Imagine what Bowen would be like if we had unlimited free ferry service with runs every fifteen minutes. Instead of a 3,500 population it would be 35,000 and the character of the island would be completely different. We have a small population precisely because access is so difficult and expensive. In business we talk about the width of a company’s economic moat; those things that prevent competitors from destabilizing its position. On Bowen our moat isn’t just figurative, we literally have a moat that keeps the outside world at bay. So the next time you contemplate how great it would be if Friday afternoon ferries weren’t so overloaded remember that it is those overloads that have driven so many islanders away and made room for the next adventurers who wanted to see if they could adapt to an island lifestyle.
If you’ve been here for awhile you have probably noticed how many new arrivals have lasted three to five years on the island before moving on. It seems to me this is particularly true of older couples. My sense is that families with young children adapt better to the island. Maybe it’s because the combination of community, security and nature create an environment for a young family that’s hard to duplicate elsewhere. Also, it was recently pointed out to me that those who commute have an opportunity for a social life on the ferry that can’t be found commuting in a car to the suburbs. When I think back on the years I did it I realize that although it’s been 23 years since I commuted I still have friends that I sat with almost daily for over a decade. If we happen to meet on the ferry now we just sit down and start talking as if we had seen each other last week. I know I’m rambling but I don’t think we appreciate enough how much riding on the ferry adds to the social life of commuters. So if you’re new to the island and have been sitting in your car wander upstairs and strike up a conversation.
Getting back to the topic at hand, those economic forces that are changing our demographics. Houses keep getting built but our population doesn’t go up. We are now back to having over 25 % of residences as seasonal homes. As property values and taxes rose throughout the 1990’s many summer homes were sold to full time residents and the percentage of population increase in the summer dropped dramatically. But by 2005 we hit the wall on ferry capacity and the fulltime population stopped growing, and probably declined.

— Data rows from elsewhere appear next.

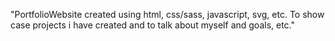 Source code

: "PortfolioWebsite created using html, css/sass, javascript, svg, etc. To show case projects i have created and to talk about myself and goals, etc." 
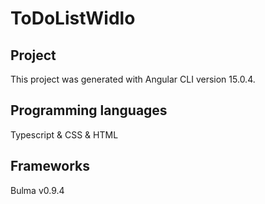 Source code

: # ToDoListWidlo
## Project
This project was generated with Angular CLI version 15.0.4.

## Programming languages
Typescript & CSS & HTML

## Frameworks
Bulma v0.9.4


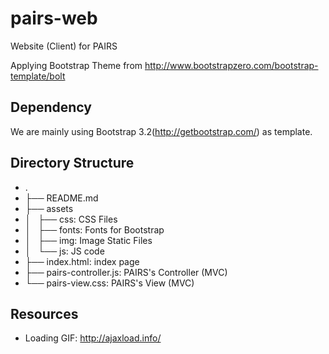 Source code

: pairs-web
=========

Website (Client) for PAIRS

Applying Bootstrap Theme from http://www.bootstrapzero.com/bootstrap-template/bolt

Dependency
---------
We are mainly using Bootstrap 3.2(http://getbootstrap.com/) as template.

Directory Structure
---------
* .
* ├── README.md
* ├── assets
* │   ├── css: CSS Files
* │   ├── fonts: Fonts for Bootstrap
* │   ├── img: Image Static Files
* │   └── js: JS code
* ├── index.html: index page
* ├── pairs-controller.js: PAIRS's Controller (MVC)
* └── pairs-view.css: PAIRS's View (MVC)

Resources
---------
* Loading GIF: http://ajaxload.info/
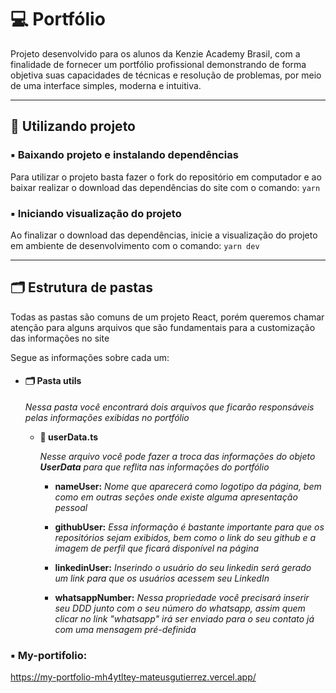   
  

💻 Portfólio
============

Projeto desenvolvido para os alunos da Kenzie Academy Brasil, com a finalidade de fornecer um portfólio profissional demonstrando de forma objetiva suas capacidades de técnicas e resolução de problemas, por meio de uma interface simples, moderna e intuitiva.

  
  

* * *

  
  

🎲 Utilizando projeto
---------------------

### ▪️ Baixando projeto e instalando dependências

Para utilizar o projeto basta fazer o fork do repositório em computador e ao baixar realizar o download das dependências do site com o comando: `yarn`

### ▪️ Iniciando visualização do projeto

Ao finalizar o download das dependências, inicie a visualização do projeto em ambiente de desenvolvimento com o comando: `yarn dev`

  
  

* * *

🗂 Estrutura de pastas
----------------------

Todas as pastas são comuns de um projeto React, porém queremos chamar atenção para alguns arquivos que são fundamentais para a customização das informações no site

Segue as informações sobre cada um:

*   #### 🗂 Pasta utils
    
    _Nessa pasta você encontrará dois arquivos que ficarão responsáveis pelas informações exibidas no portfólio_
    
    *   **📄 userData.ts**
        
        _Nesse arquivo você pode fazer a troca das informações do objeto **UserData** para que reflita nas informações do portfólio_
        
        *   **nameUser:** _Nome que aparecerá como logotipo da página, bem como em outras seções onde existe alguma apresentação pessoal_
            
        *   **githubUser:** _Essa informação é bastante importante para que os repositórios sejam exibidos, bem como o link do seu github e a imagem de perfil que ficará disponível na página_
            
        *   **linkedinUser:** _Inserindo o usuário do seu linkedin será gerado um link para que os usuários acessem seu LinkedIn_
            
        *   **whatsappNumber:** _Nessa propriedade você precisará inserir seu DDD junto com o seu número do whatsapp, assim quem clicar no link "whatsapp" irá ser enviado para o seu contato já com uma mensagem pré-definida_




### ▪️ My-portifolio: 
https://my-portfolio-mh4ytltey-mateusgutierrez.vercel.app/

By 2009 housing starts were almost nonexistent. But then a new economic reality manifested itself. Interest rates had gotten so low that real estate regained its cachet as a long-term investment. And for people with money the idea of a seasonal and weekend home just a half hour from West Vancouver regained its appeal. So today our contractors are back at work and things seem to be humming along.
Looking ahead there are a couple of things on the horizon. The first is the ferry refit which will be enormously inconvenient but which will increase by capacity by 12 cars. That’s almost a 14% increase. It should significantly reduce overloads and ultimately drive away fewer commuters until our population again grows and capacity is again reached. If we also get an increase in the number of commuters using public transit and the number of folks who can work from home we could see our winter population jump by several hundred people. An associated macroeconomic event was that winter homes in southern California became very inexpensive for awhile so we now have more of Bowen’s retired population going south for the winter, which again makes room for a few more people on the ferry.

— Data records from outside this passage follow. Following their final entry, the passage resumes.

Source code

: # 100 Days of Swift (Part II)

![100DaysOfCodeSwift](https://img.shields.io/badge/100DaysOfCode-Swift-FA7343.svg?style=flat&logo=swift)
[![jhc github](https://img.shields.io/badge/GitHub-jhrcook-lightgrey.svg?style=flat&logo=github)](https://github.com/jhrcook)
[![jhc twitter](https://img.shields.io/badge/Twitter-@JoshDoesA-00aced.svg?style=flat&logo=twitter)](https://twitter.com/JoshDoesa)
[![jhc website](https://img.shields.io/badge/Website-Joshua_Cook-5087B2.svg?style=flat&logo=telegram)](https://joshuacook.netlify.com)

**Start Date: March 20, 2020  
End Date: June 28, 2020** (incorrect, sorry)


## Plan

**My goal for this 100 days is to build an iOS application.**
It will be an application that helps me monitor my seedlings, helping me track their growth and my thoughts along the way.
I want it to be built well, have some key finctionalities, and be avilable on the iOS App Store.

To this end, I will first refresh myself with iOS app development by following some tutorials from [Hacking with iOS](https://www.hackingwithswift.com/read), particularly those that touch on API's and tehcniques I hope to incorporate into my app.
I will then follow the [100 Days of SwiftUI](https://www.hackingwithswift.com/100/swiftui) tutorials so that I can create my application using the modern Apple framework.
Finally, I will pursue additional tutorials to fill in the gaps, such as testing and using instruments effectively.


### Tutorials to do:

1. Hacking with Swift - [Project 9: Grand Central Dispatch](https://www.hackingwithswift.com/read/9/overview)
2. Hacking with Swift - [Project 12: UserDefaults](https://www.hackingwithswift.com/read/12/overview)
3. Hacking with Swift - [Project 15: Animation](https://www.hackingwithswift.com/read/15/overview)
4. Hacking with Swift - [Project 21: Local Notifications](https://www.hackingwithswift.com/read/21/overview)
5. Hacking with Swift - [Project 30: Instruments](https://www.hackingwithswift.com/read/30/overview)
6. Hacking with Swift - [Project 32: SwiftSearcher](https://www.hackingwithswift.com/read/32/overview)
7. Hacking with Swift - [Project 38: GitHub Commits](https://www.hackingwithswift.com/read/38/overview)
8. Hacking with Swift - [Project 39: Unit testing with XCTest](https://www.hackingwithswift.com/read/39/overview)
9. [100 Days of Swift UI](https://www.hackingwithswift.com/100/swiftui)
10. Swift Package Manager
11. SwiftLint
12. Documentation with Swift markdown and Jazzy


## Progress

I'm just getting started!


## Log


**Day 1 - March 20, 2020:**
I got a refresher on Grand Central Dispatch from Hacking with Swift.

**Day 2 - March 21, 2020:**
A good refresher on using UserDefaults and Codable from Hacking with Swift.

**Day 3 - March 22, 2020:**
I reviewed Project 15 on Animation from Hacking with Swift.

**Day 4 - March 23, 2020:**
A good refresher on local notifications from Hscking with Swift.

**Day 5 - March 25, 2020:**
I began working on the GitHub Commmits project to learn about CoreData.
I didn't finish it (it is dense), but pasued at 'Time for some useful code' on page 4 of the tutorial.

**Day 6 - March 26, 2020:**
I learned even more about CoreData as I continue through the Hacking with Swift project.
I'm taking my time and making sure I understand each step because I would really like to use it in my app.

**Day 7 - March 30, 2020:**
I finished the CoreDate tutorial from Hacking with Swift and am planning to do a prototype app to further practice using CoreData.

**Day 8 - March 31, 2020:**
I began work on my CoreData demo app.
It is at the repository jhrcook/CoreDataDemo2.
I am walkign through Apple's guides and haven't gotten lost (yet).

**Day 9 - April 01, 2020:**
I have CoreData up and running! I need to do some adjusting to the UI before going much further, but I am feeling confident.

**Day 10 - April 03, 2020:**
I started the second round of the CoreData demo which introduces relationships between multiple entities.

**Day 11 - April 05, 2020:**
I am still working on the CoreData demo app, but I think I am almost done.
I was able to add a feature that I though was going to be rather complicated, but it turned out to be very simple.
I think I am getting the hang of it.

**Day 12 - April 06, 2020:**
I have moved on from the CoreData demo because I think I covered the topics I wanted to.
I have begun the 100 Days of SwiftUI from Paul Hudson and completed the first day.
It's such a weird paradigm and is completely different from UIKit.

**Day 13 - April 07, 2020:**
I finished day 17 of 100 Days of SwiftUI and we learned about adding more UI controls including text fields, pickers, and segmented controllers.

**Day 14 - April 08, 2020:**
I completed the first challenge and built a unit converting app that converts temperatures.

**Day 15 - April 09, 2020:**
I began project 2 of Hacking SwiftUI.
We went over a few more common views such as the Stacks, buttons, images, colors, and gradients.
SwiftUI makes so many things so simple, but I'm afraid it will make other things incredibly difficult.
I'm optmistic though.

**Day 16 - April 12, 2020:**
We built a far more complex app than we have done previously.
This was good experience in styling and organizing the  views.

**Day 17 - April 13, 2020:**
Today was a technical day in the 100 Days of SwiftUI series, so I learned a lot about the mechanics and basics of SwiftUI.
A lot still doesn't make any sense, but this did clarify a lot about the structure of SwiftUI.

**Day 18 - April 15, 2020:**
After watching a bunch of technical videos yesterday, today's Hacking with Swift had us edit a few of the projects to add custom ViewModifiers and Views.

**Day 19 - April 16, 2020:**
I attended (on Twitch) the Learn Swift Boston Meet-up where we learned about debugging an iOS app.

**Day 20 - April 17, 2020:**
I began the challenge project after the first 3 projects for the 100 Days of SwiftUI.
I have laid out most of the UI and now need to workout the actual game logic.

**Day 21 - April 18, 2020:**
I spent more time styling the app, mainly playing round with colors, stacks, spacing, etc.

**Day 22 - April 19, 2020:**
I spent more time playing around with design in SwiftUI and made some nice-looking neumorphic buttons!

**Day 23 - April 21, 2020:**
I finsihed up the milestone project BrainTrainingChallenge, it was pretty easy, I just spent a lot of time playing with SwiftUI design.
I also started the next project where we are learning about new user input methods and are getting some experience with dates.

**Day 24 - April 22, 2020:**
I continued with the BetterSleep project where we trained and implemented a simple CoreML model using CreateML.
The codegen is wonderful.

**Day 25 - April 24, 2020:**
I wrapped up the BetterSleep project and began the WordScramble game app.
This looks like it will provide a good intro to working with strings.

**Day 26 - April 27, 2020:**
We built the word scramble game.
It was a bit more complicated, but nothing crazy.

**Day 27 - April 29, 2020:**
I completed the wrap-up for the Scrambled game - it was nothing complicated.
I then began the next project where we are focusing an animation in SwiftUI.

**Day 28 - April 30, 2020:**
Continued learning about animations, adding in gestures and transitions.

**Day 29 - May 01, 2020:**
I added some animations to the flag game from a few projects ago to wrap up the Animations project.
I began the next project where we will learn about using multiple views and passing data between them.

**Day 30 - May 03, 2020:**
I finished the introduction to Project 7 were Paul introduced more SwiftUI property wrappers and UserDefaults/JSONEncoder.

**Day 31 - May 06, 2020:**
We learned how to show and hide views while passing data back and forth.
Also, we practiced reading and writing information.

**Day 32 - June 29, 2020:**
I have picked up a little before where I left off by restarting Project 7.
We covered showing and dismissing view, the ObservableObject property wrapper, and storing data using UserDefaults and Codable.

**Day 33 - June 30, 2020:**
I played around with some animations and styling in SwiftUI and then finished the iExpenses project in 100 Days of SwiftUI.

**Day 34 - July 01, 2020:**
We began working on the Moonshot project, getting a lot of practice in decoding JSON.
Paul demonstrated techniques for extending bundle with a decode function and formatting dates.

Another trend, which might materialize, is an influx of wealthy Chinese building seasonal homes, particularly at Cape Roger Curtis. China controls how much currency its citizens can take out of the country. As these controls are loosened it is expected that estate size waterfront properties in exclusive areas near desirable international cities will be very popular. However when this will happen is anybody’s guess. Apparently there are actually Chinese government representatives monitoring housing starts to see if any nationals have moved money out of China. If controls aren’t removed The Cape may wait a long time to fulfil its destiny and new home construction might be spread out over many years.
So what does the future hold for us? Pretty much the same as we have now, inconvenience and expense balanced by being part of a wonderful community in one of the world’s most beautiful places. Enjoy the summer.